After The Swinging Cheerleaders, Hill made Switchblade Sisters, then seemed to retire. His wife wanted to immerse herself entirely in the study of meditation, and Jack wanted to write. Neither passion was well suited by a side career making quick grindhouse movies with Roger Corman. From 1975 until 1982, Hill wrote a couple screenplays but basically played it cool. Then, in 1982, for whatever reason, he came back to work one last time with Roger Corman, showing Jim Wynorski the ropes as Hill directed and co-wrote Sorceress. His years in the wilderness did little to diminish his desire to handle all his movies with professionalism, which is probably why Sorceress is a whole lot better than most other sword and sorcery films, and why its script, if a bit daft, is otherwise logically put together. Well, logically by the standards of the sword and sorcery genre. And as long as you don’t think about things like, “what the hell was Traigon’s cult doing while he was dead” or “so now that they killed Traigon, who was running a peaceful kingdom other than hunting down the twins, who’s in charge?”

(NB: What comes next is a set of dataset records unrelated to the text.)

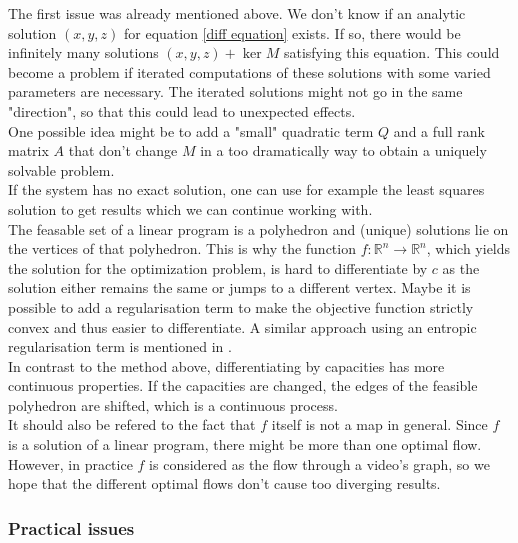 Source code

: \documentclass{article}
\begin{document}
{The first issue was already mentioned above. We don't know if an analytic solution $(x,y,z)$ for equation \eqref{diff equation} exists. If so, there would be infinitely many solutions $(x,y,z)+ \ker M$ satisfying this equation. This could become a problem if iterated computations of these solutions with some varied parameters are necessary. The iterated solutions might not go in the same "direction", so that this could lead to unexpected effects. \\
One possible idea might be to add a "small" quadratic term $Q$ and a full rank matrix $A$ that don't change $M$ in a too dramatically way to obtain a uniquely solvable problem.\\
If the system has no exact solution, one can use for example the least squares solution to get results which we can continue working with.\\
The feasable set of a linear program is a polyhedron and (unique) solutions lie on the vertices of that polyhedron. This is why the function $f:\mathbb R^n \rightarrow \mathbb R^n$, which yields the solution for the optimization problem, is hard to differentiate by $c$ as the solution either remains the same or jumps to a different vertex. Maybe it is possible to add a regularisation term to make the objective function strictly convex and thus easier to differentiate. A similar approach using an entropic regularisation term is mentioned in \cite{Cut13}. \\
In contrast to the method above, differentiating by capacities has more continuous properties. If the capacities are changed, the edges of the feasible polyhedron are shifted, which is a continuous process.\\
It should also be refered to the fact that $f$ itself is not a map in general. Since $f$ is a solution of a linear program, there might be more than one optimal flow. However, in practice $f$ is considered as the flow through a video's graph, so we hope that the different optimal flows don't cause too diverging results. 



\subsubsection{Practical issues}

}
\end{document}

It’s probably not the swan song a director would dream of, but as far as exploitation film swan songs go, Hill could have done a lot worse. Much of what’s wrong with the movie happened once it was turned over to Roger Corman. Although famously able to turn a profit on any old crap for much of his career, Corman was taking a beating in the early 1980s. Production of Sorceress had been a string of calamities that saw location shooting scheduled for Portugal, Italy, and The Philippines (with Cirio Santiago) before they ended up in Mexico. It took forever for the deal to get finalized, and once it was, the shooting schedule was cut short when Dino De Laurentiis showed up with his crew for Dune and seized the backlot. When Sorceress went into post-production, Corman was simply too tired and too broke to deliver on any of the special effects that the movie needed, and in fact, didn’t even bother to finish some of the most basic work. In several spots, dialogue and sound effects were never looped in. Animation was left out where people were supposed to be shooting beams and whatnot. Shots that were composed for matte paintings never got their mattes, meaning you could see equipment and the tops of sets. Jacki Hill was so exasperated by the experience that he took his name off as director and screenwriter, and he hasn’t directed since.

All that said, I still think the movie is fun despite the shoddy construction. Even when defeated by every setback imaginable, Hill never once throws int he towel or treats the film like the sinking ship that had everyone else lounging around and not giving a crap. Released in 1982, Sorceress was a pretty early entry into the sword and sorcery boom. Most of the movies that came after Conan the Barbarian didn’t attempt to mimic that movie’s profound sense of seriousness. They were more than happy to follow the lead of The Sword and the Sorcerer, which saw no need to handle the material with any sense of gravity.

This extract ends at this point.